Subject to some limited exceptions, an exempt employee must receive the full salary for any week in which the employee performs any work, regardless of the number of days or hours worked. Exempt employees do not need to be paid for any workweek in which they perform no work. If the employer makes deductions from an employee’s predetermined salary, i.e., because of the operating requirements of the business, that employee is not paid on a ‘salary basis.’ If the employee is ready, willing, and able to work, deductions may not be made for time when work is not available.”
This definition is for employees who meet the qualifications for an exemption from overtime requirements.

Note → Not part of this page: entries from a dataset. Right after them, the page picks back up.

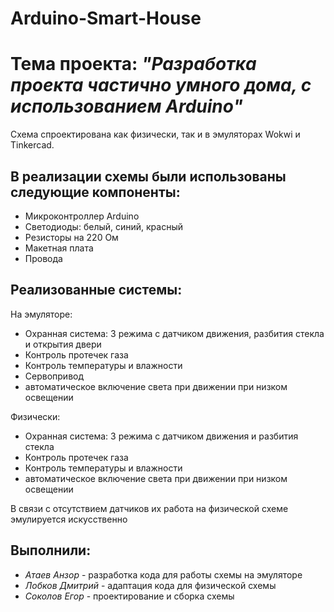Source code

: # Arduino-Smart-House
# Тема проекта: *"Разработка проекта частично умного дома, с использованием Arduino"*

Схема спроектирована как физически, так и в эмуляторах Wokwi и Tinkercad.

## В реализации схемы были использованы следующие компоненты:

+ Микроконтроллер Arduino
+ Светодиоды: белый, синий, красный
+ Резисторы на 220 Ом
+ Макетная плата
+ Провода

## Реализованные системы:

На эмуляторе:
+ Охранная система: 3 режима с датчиком движения, разбития стекла и открытия двери
+ Контроль протечек газа
+ Контроль температуры и влажности
+ Сервопривод
+ автоматическое включение света при движении при низком освещении

Физически:
+ Охранная система: 3 режима с датчиком движения и разбития стекла
+ Контроль протечек газа
+ Контроль температуры и влажности
+ автоматическое включение света при движении при низком освещении

В связи с отсутствием датчиков их работа на физической схеме эмулируется искусственно
  
## Выполнили:

+ *Атаев Анзор* - разработка кода для работы схемы на эмуляторе
+ *Лобков Дмитрий* - адаптация кода для физической схемы
+ *Соколов Егор* - проектирование и сборка схемы
  
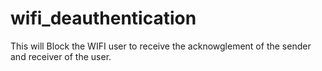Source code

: # wifi_deauthentication
This will Block the WIFI user to receive the acknowglement of the sender and receiver of the user.
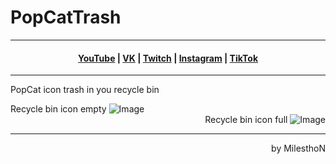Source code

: # PopCatTrash
***
<h4 align="center"> <a href="https://YouTube.com/mmichaelKo" target="_blank">YouTube</a> | <a href="https://VK.com/id180544766" target="_blank">VK</a> | <a href="https://Twitch.tv/mmichaelKo" target="_blank">Twitch</a> | <a href="https://Instagram.com/mmichaelKo" target="_blank">Instagram</a> | <a href="https://TikTok.com/@mmichaelko" target="_blank">TikTok</a> </h4>

***

PopCat icon trash in you recycle bin

<div align="left">
Recycle bin icon empty

<img alt="Image" src="https://github.com/milesthon/PopCatTrash/blob/main/empty.ico"/>

  <div align="right">
Recycle bin icon full  

<img alt="Image" src="https://github.com/milesthon/PopCatTrash/blob/main/full.ico"/>

***
by MilesthoN
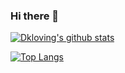 ### Hi there 👋

<!--
**dkloving/dkloving** is a ✨ _special_ ✨ repository because its `README.md` (this file) appears on your GitHub profile.

Here are some ideas to get you started:

- 🔭 I’m currently working on ...
- 🌱 I’m currently learning ...
- 👯 I’m looking to collaborate on ...
- 🤔 I’m looking for help with ...
- 💬 Ask me about ...
- 📫 How to reach me: ...
- 😄 Pronouns: ...
- ⚡ Fun fact: ...
-->

[![Dkloving's github stats](https://github-readme-stats.vercel.app/api?username=dkloving&count_private=true&show_icons=true&theme=dracula&hide_rank=false&include_all_commits=true)](https://github.com/anuraghazra/github-readme-stats)

[![Top Langs](https://github-readme-stats.vercel.app/api/top-langs/?username=dkloving&hide=jupyter%20notebook&exclude_repo=IDesignVXGI,NamelessSpacePirate,SelfDrivingCarND_Term2)](https://github.com/anuraghazra/github-readme-stats)
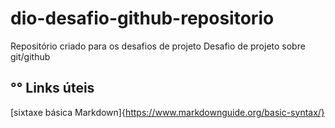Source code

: # dio-desafio-github-repositorio
Repositório criado para os desafios de projeto
Desafio de projeto sobre git/github

##  °° Links úteis 
[sixtaxe básica Markdown]{https://www.markdownguide.org/basic-syntax/}
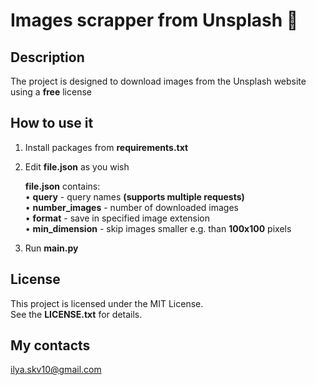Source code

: # Images scrapper from Unsplash 🚀
## Desсription
The project is designed to download images from the Unsplash website using a **free** license
## How to use it
1. Install packages from **requirements.txt**
2. Edit **file.json** as you wish  
   
   **file.json** contains:  
   • **query** - query names **(supports multiple requests)**  
   • **number_images** - number of downloaded images  
   • **format** - save in specified image extension  
   • **min_dimension** - skip images smaller e.g. than **100x100** pixels

4. Run **main.py**

## License
This project is licensed under the MIT License.  
See the **LICENSE.txt** for details.

## My contacts
ilya.skv10@gmail.com
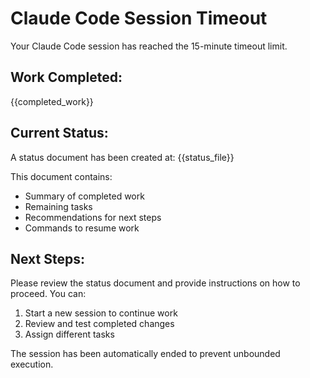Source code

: # Claude Code Session Timeout

Your Claude Code session has reached the 15-minute timeout limit.

## Work Completed:
{{completed_work}}

## Current Status:
A status document has been created at: {{status_file}}

This document contains:
- Summary of completed work
- Remaining tasks
- Recommendations for next steps
- Commands to resume work

## Next Steps:
Please review the status document and provide instructions on how to proceed. You can:
1. Start a new session to continue work
2. Review and test completed changes
3. Assign different tasks

The session has been automatically ended to prevent unbounded execution.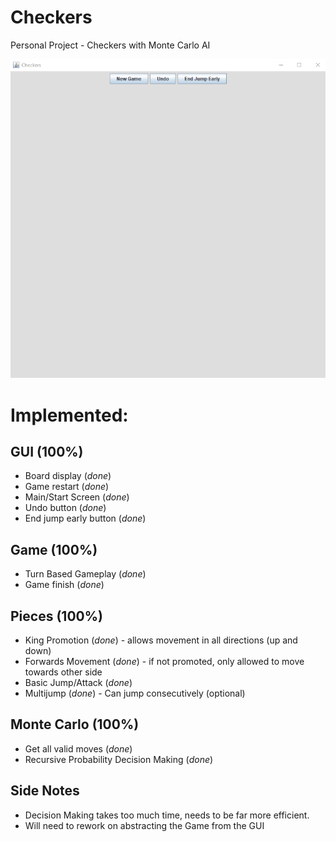 # Checkers
 Personal Project - Checkers with Monte Carlo AI
 
 ![](https://github.com/Cameronl14320/Checkers/blob/master/checkers.gif)
 
# Implemented:
 
## GUI (100%)
 - Board display (*done*)
 - Game restart (*done*)
 - Main/Start Screen (*done*)
 - Undo button (*done*)
 - End jump early button (*done*)

## Game (100%)
 - Turn Based Gameplay (*done*)
 - Game finish (*done*)
 
 
## Pieces (100%)
 - King Promotion (*done*) - allows movement in all directions (up and down)
 - Forwards Movement (*done*) - if not promoted, only allowed to move towards other side
 - Basic Jump/Attack (*done*)
 - Multijump (*done*) - Can jump consecutively (optional)
  
## Monte Carlo (100%)
 - Get all valid moves (*done*)
 - Recursive Probability Decision Making (*done*)
 
## Side Notes
 - Decision Making takes too much time, needs to be far more efficient. 
 - Will need to rework on abstracting the Game from the GUI
 
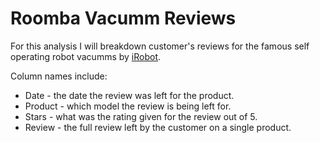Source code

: # Roomba Vacumm Reviews
For this analysis I will breakdown customer's reviews for the famous self operating robot vacumms by [iRobot](https://www.irobot.com/roomba?gclid=CjwKCAiA6vXwBRBKEiwAYE7iSzVrllMR9lvWM5JJ2Nj_dMHJbhYwYHuSgomDY8sv4hqfjr3eFDnD6hoCFK8QAvD_BwE&gclsrc=aw.ds).

Column names include:

 - Date - the date the review was left for the product.
 - Product - which model the review is being left for.
 - Stars - what was the rating given for the review out of 5.
 - Review - the full review left by the customer on a single product.
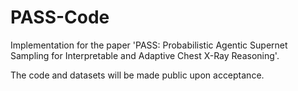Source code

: # PASS-Code

Implementation for the paper 'PASS: Probabilistic Agentic Supernet Sampling for Interpretable and Adaptive Chest X-Ray Reasoning'.

The code and datasets will be made public upon acceptance.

Exempt employees must also be paid the minimum weekly salary of $684 as required under Department of Labor regulations.
Employers who make deductions from exempt employee pay for partial-day absences, being tardy, or requiring employees to clock in and out as punishment, for example, may find themselves defendants in a lawsuit for violating FLSA requirements. Employers do not violate the FLSA by requiring exempt employees to clock in and out or otherwise provide proof of hours worked. Discipline issues that may be attributable to attendance should be dealt with as a performance issue.
Employers can, however, satisfy the salary requirement by making deductions from an employee’s paid leave balance to make up for partial-day absences. As long as the exempt employee receives at least their weekly minimum pay, regardless of whether the sum includes regular pay or a combination of salary and paid leave, the employer meets the salary requirement. Employers can also suspend exempt employees without pay for designated inappropriate conduct so long as the guidelines are clearly established. Employers should be sure to communicate these policies to employees.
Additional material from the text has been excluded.